▸ Stored data entries

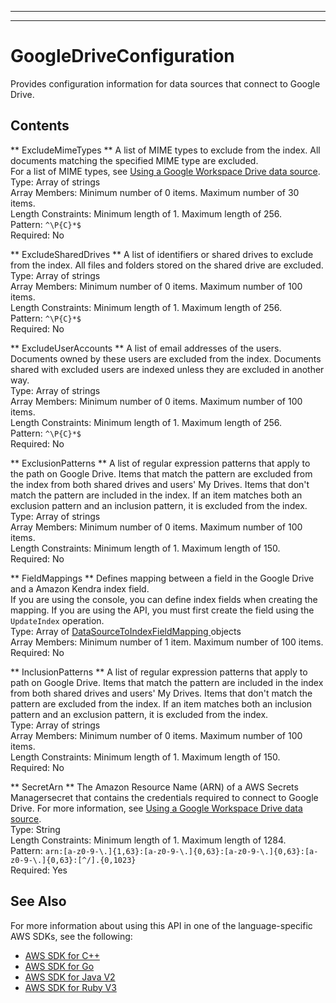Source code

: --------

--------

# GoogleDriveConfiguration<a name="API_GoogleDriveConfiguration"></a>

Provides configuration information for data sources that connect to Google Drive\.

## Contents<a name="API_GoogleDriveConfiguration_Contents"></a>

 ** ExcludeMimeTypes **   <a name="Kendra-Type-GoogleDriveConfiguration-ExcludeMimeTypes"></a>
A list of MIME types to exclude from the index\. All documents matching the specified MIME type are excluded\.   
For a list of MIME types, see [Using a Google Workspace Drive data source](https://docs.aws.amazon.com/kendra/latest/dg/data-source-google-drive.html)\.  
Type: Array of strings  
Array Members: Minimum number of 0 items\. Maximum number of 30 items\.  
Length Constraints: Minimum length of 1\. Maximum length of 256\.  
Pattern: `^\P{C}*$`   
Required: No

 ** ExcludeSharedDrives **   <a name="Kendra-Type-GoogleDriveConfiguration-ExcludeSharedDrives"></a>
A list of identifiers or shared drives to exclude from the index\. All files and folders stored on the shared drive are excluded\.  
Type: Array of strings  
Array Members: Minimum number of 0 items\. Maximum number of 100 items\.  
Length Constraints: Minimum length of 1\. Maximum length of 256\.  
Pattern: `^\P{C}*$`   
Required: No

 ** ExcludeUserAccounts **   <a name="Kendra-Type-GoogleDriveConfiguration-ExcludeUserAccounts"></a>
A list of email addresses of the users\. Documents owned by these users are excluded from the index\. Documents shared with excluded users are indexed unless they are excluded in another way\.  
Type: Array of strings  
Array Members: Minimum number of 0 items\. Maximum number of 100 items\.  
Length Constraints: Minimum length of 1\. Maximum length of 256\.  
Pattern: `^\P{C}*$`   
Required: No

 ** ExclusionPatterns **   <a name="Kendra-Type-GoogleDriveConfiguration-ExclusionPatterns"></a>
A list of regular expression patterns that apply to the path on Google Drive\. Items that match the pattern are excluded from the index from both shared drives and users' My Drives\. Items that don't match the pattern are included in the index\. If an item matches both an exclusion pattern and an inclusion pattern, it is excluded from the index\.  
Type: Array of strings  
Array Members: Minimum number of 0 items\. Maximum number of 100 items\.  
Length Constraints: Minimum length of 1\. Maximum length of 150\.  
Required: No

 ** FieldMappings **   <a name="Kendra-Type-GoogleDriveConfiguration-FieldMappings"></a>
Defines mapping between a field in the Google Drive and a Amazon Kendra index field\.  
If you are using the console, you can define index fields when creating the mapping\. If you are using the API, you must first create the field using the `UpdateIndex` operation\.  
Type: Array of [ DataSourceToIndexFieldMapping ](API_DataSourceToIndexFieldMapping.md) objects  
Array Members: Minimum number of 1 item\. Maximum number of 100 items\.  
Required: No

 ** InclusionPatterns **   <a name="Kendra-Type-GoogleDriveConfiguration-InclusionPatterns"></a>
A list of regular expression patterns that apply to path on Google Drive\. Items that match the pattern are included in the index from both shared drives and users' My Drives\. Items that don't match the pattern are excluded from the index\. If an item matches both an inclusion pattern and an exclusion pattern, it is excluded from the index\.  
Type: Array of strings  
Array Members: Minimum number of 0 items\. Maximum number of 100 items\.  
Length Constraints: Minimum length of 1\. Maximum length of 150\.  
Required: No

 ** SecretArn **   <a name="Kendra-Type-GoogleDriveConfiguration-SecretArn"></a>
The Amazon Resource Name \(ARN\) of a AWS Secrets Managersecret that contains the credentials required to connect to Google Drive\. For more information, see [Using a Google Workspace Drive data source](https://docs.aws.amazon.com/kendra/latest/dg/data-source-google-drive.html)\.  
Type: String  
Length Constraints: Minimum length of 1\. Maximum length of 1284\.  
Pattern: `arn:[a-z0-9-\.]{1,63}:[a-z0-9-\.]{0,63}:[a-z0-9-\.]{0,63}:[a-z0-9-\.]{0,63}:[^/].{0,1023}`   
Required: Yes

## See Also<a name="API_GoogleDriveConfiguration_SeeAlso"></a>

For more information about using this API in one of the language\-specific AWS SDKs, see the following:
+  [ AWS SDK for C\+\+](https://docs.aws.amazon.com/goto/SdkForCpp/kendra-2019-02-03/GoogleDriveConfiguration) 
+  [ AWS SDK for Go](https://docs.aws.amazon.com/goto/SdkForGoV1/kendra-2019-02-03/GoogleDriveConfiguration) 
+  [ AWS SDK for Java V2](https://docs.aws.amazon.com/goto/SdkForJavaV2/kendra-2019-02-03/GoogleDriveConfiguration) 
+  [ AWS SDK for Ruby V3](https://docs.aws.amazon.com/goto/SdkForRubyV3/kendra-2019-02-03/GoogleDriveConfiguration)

---

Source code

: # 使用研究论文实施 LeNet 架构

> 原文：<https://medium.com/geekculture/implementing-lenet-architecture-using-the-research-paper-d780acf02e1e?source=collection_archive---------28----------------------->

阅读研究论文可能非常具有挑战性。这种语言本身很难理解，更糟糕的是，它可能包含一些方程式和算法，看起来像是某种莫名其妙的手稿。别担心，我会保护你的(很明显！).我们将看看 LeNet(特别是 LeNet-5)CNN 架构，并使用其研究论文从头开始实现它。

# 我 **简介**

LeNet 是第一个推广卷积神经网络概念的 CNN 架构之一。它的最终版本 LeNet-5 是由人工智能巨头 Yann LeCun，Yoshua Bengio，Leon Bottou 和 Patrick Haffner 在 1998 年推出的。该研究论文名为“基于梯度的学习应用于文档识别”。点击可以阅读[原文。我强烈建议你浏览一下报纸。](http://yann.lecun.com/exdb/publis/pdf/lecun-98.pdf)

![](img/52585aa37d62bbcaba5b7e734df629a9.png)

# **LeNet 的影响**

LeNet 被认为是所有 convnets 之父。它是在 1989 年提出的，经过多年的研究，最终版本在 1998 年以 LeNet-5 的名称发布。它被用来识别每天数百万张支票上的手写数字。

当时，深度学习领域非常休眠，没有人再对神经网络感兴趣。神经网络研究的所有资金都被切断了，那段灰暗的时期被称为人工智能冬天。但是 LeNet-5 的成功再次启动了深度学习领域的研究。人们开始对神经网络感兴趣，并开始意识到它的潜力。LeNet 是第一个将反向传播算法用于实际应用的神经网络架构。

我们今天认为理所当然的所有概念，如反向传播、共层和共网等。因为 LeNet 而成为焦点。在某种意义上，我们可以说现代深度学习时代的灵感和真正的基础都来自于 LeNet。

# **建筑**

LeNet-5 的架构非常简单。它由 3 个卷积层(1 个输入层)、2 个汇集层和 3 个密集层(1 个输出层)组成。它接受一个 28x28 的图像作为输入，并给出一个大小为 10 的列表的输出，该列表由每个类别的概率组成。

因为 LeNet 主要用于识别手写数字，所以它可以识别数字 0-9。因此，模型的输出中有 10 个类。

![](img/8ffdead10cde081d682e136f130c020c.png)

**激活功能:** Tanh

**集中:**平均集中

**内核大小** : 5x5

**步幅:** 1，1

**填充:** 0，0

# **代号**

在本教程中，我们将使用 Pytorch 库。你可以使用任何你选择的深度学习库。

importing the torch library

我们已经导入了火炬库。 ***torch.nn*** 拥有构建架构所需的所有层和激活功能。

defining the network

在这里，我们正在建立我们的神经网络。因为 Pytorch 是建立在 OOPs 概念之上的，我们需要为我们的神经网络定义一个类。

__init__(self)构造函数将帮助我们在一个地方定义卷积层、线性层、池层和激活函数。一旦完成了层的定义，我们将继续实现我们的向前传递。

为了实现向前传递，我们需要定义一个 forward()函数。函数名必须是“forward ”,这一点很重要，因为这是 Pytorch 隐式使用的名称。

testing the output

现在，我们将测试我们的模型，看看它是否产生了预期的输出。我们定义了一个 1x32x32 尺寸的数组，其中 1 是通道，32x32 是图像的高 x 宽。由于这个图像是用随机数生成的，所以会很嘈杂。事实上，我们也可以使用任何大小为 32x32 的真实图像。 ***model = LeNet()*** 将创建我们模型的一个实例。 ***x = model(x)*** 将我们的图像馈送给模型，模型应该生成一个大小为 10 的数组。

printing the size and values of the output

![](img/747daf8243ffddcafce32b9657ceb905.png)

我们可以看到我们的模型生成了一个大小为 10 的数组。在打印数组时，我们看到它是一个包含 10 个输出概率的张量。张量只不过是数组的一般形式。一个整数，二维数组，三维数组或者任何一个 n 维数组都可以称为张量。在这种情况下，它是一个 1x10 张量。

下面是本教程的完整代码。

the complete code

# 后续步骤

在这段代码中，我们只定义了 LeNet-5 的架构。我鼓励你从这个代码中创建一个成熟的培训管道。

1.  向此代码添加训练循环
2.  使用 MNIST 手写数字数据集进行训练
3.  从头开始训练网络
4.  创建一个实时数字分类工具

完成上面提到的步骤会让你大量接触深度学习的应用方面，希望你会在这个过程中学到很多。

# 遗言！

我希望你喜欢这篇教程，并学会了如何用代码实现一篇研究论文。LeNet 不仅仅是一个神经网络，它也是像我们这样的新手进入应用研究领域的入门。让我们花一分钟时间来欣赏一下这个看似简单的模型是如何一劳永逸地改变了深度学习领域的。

▸ WHAT THE TASK ASKS
Among the lines above, return those that contain the string "Pytorch".

▸ RESULT
在本教程中，我们将使用 Pytorch 库。你可以使用任何你选择的深度学习库。
在这里，我们正在建立我们的神经网络。因为 Pytorch 是建立在 OOPs 概念之上的，我们需要为我们的神经网络定义一个类。
为了实现向前传递，我们需要定义一个 forward()函数。函数名必须是“forward ”,这一点很重要，因为这是 Pytorch 隐式使用的名称。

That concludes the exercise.